Computer Vision (CV)
These terms represent key concepts, tasks, and technologies within the field of computer vision, highlighting the focus on enabling machines to interpret and understand the visual world.
Action Recognition - The process of identifying and categorizing actions in videos or sequences of images, a fundamental task in computer vision.
Autoencoder - Although used in various contexts, in computer vision, autoencoders are used for tasks such as dimensionality reduction of images, denoising, and feature learning.
Convolutional Neural Network (CNN) - A specialized kind of neural network that is particularly effective for processing data with a grid-like topology, such as images, making it a cornerstone of modern computer vision.
DALL-E - An AI model developed by OpenAI that generates images from textual descriptions, showcasing the intersection of natural language processing and computer vision.
Facial Recognition - The use of computer vision technology to identify or verify individuals from digital images or video frames.
Feature Engineering - This process involves identifying and extracting useful attributes from visual data to improve model performance, crucial in enhancing the effectiveness of predictive models.
Feature Learning - In computer vision, this involves algorithms learning to automatically identify and use the relevant features in images for tasks like classification or recognition.
Image Recognition - The ability of AI to identify objects, places, people, writing, and actions in images.

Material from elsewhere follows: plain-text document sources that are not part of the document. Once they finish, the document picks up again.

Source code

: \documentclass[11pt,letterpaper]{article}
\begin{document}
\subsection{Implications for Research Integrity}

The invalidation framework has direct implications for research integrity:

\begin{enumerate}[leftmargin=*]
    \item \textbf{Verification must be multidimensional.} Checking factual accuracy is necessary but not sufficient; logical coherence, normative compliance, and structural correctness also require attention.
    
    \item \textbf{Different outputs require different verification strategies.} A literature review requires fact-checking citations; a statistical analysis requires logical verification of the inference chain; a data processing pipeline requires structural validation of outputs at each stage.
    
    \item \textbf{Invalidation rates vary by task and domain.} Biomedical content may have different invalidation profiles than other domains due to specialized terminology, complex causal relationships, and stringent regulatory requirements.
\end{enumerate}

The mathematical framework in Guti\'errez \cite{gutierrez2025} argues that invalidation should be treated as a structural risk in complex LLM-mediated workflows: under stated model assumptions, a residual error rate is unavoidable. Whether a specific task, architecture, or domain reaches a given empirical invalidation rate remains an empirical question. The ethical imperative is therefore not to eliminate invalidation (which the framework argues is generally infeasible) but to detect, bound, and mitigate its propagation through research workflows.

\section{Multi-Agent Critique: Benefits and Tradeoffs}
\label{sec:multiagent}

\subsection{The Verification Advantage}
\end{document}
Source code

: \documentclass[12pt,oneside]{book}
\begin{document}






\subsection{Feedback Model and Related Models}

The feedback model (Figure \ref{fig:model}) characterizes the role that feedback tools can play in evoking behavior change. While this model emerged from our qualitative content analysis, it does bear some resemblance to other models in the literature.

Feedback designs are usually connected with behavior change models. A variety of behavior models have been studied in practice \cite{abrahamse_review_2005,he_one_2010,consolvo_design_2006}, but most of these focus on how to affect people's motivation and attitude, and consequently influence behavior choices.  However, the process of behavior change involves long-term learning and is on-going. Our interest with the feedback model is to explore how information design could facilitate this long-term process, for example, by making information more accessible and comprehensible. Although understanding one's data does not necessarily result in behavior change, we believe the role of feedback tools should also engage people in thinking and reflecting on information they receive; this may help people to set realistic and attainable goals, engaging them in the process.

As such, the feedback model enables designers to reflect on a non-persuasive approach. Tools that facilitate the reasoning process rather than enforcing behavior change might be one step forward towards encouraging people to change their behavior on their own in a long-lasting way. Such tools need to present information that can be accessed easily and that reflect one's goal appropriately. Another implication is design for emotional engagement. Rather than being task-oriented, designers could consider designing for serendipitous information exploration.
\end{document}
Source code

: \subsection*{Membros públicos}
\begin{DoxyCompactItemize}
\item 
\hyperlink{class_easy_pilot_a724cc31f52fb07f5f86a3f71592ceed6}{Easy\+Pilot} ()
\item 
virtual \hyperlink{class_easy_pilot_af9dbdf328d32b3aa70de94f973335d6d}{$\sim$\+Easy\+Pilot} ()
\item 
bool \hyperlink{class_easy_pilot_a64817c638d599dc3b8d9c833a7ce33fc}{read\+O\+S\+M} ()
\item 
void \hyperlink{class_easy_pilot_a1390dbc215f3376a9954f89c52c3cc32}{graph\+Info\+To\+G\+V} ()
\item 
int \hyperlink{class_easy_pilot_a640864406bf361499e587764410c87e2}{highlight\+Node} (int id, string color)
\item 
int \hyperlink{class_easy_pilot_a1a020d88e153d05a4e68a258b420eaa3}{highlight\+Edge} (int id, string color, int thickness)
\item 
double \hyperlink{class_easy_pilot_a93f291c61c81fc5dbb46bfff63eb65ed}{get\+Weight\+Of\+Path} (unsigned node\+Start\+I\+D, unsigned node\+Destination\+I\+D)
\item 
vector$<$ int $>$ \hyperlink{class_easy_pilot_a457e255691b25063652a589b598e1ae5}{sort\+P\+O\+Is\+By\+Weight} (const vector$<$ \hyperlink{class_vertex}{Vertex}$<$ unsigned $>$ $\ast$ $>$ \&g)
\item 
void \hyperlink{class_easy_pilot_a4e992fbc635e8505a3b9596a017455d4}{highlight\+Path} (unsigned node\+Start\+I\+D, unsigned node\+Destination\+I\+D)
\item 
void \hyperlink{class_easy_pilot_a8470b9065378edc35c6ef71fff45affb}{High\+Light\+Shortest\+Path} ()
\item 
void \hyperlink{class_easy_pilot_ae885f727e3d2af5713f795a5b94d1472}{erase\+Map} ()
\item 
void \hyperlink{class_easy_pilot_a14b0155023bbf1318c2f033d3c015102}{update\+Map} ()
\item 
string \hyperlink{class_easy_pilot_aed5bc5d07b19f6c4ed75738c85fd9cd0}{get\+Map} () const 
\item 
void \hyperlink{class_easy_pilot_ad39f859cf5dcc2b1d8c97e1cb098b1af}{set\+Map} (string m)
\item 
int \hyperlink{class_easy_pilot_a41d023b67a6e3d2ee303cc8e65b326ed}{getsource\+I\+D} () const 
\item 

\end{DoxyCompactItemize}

Rotation Prediction - A self-supervised learning task used in computer vision where a model is trained to predict the rotation applied to an input image, aiding in learning general features about the visual world.
Supervised Learning - This methodology uses labeled datasets to train models on tasks like image classification, essential for teaching models to correctly interpret visual data.
Video Data - Refers to the use and analysis of video data within artificial intelligence and machine learning, particularly within the domain of computer vision for tasks such as action recognition, motion analysis, and video summarization.
Video Summarization - The process of creating a short summary that captures the essential elements of a video, a task that involves understanding and interpreting visual content, making it part of computer vision.